** WHAT YOU HAVE TO DO **
Transcribe, word for word and without additions, each line below from the one containing "actions which are" through the one containing "- Checking for any", both ends included.

-- Opening Marker --

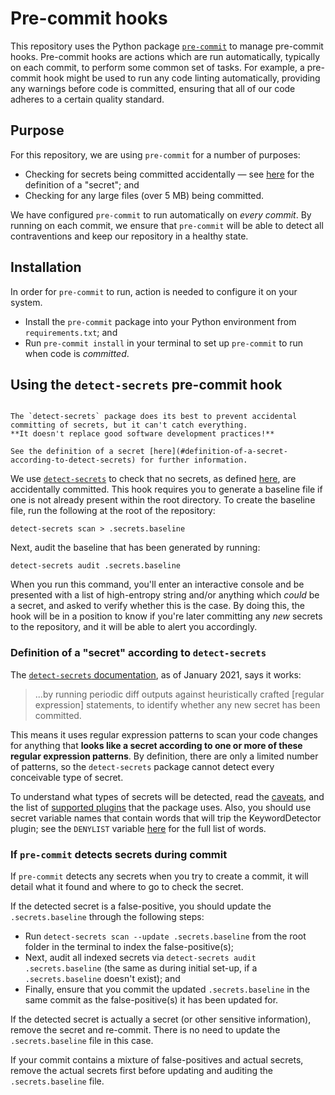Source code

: # Pre-commit hooks

This repository uses the Python package [`pre-commit`][pre-commit] to manage pre-commit hooks. Pre-commit hooks are
actions which are run automatically, typically on each commit, to perform some common set of tasks. For example, a
pre-commit hook might be used to run any code linting automatically, providing any warnings before code is committed,
ensuring that all of our code adheres to a certain quality standard.

## Purpose

For this repository, we are using `pre-commit` for a number of purposes:

- Checking for secrets being committed accidentally — see [here](#definition-of-a-secret-according-to-detect-secrets)
  for the definition of a "secret"; and
- Checking for any large files (over 5 MB) being committed.

We have configured `pre-commit` to run automatically on _every commit_. By running on each commit, we ensure that
`pre-commit` will be able to detect all contraventions and keep our repository in a healthy state.

## Installation

In order for `pre-commit` to run, action is needed to configure it on your system.

- Install the `pre-commit` package into your Python environment from `requirements.txt`; and
- Run `pre-commit install` in your terminal to set up `pre-commit` to run when code is _committed_.

## Using the `detect-secrets` pre-commit hook

```{note} Secret detection limitations

The `detect-secrets` package does its best to prevent accidental committing of secrets, but it can't catch everything.
**It doesn't replace good software development practices!**

See the definition of a secret [here](#definition-of-a-secret-according-to-detect-secrets) for further information.

```

We use [`detect-secrets`][detect-secrets] to check that no secrets, as defined
[here](#definition-of-a-secret-according-to-detect-secrets), are accidentally committed. This hook requires you to
generate a baseline file if one is not already present within the root directory. To create the baseline file, run the
following at the root of the repository:

```shell
detect-secrets scan > .secrets.baseline
```

Next, audit the baseline that has been generated by running:

```shell
detect-secrets audit .secrets.baseline
```

When you run this command, you'll enter an interactive console and be presented with a list of high-entropy string
and/or anything which _could_ be a secret, and asked to verify whether this is the case. By doing this, the hook will
be in a position to know if you're later committing any _new_ secrets to the repository, and it will be able to alert
you accordingly.

### Definition of a "secret" according to `detect-secrets`

The [`detect-secrets` documentation][detect-secrets], as of January 2021, says it works:

> ...by running periodic diff outputs against heuristically crafted \[regular expression\] statements, to identify
> whether any new secret has been committed.

This means it uses regular expression patterns to scan your code changes for anything that **looks like a secret
according to one or more of these regular expression patterns**. By definition, there are only a limited number of
patterns, so the `detect-secrets` package cannot detect every conceivable type of secret.

To understand what types of secrets will be detected, read the [caveats][detect-secrets-caveats], and the list of
[supported plugins][detect-secrets-plugins] that the package uses. Also, you should use secret variable names that
contain words that will trip the KeywordDetector plugin; see the `DENYLIST` variable
[here][detect-secrets-keyword-detector] for the full list of words.

### If `pre-commit` detects secrets during commit

If `pre-commit` detects any secrets when you try to create a commit, it will detail what it found and where to go to
check the secret.

If the detected secret is a false-positive, you should update the `.secrets.baseline` through the following steps:

- Run `detect-secrets scan --update .secrets.baseline` from the root folder in the terminal to index the
  false-positive(s);
- Next, audit all indexed secrets via `detect-secrets audit .secrets.baseline` (the same as during initial set-up, if a
  `.secrets.baseline` doesn't exist); and
- Finally, ensure that you commit the updated `.secrets.baseline` in the same commit as the false-positive(s) it has
  been updated for.

If the detected secret is actually a secret (or other sensitive information), remove the secret and re-commit. There is
no need to update the `.secrets.baseline` file in this case.

If your commit contains a mixture of false-positives and actual secrets, remove the actual secrets first before
updating and auditing the `.secrets.baseline` file.

[detect-secrets]: https://github.com/Yelp/detect-secrets
[detect-secrets-caveats]: https://github.com/Yelp/detect-secrets#caveats
[detect-secrets-keyword-detector]: https://github.com/Yelp/detect-secrets/blob/master/detect_secrets/plugins/keyword.py
[detect-secrets-plugins]: https://github.com/Yelp/detect-secrets#currently-supported-plugins
[pre-commit]: https://pre-commit.com/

-- Closing Marker --

** REPLY **
actions which are run automatically, typically on each commit, to perform some common set of tasks. For example, a
pre-commit hook might be used to run any code linting automatically, providing any warnings before code is committed,
ensuring that all of our code adheres to a certain quality standard.

## Purpose

For this repository, we are using `pre-commit` for a number of purposes:

- Checking for secrets being committed accidentally — see [here](#definition-of-a-secret-according-to-detect-secrets)
  for the definition of a "secret"; and
- Checking for any large files (over 5 MB) being committed.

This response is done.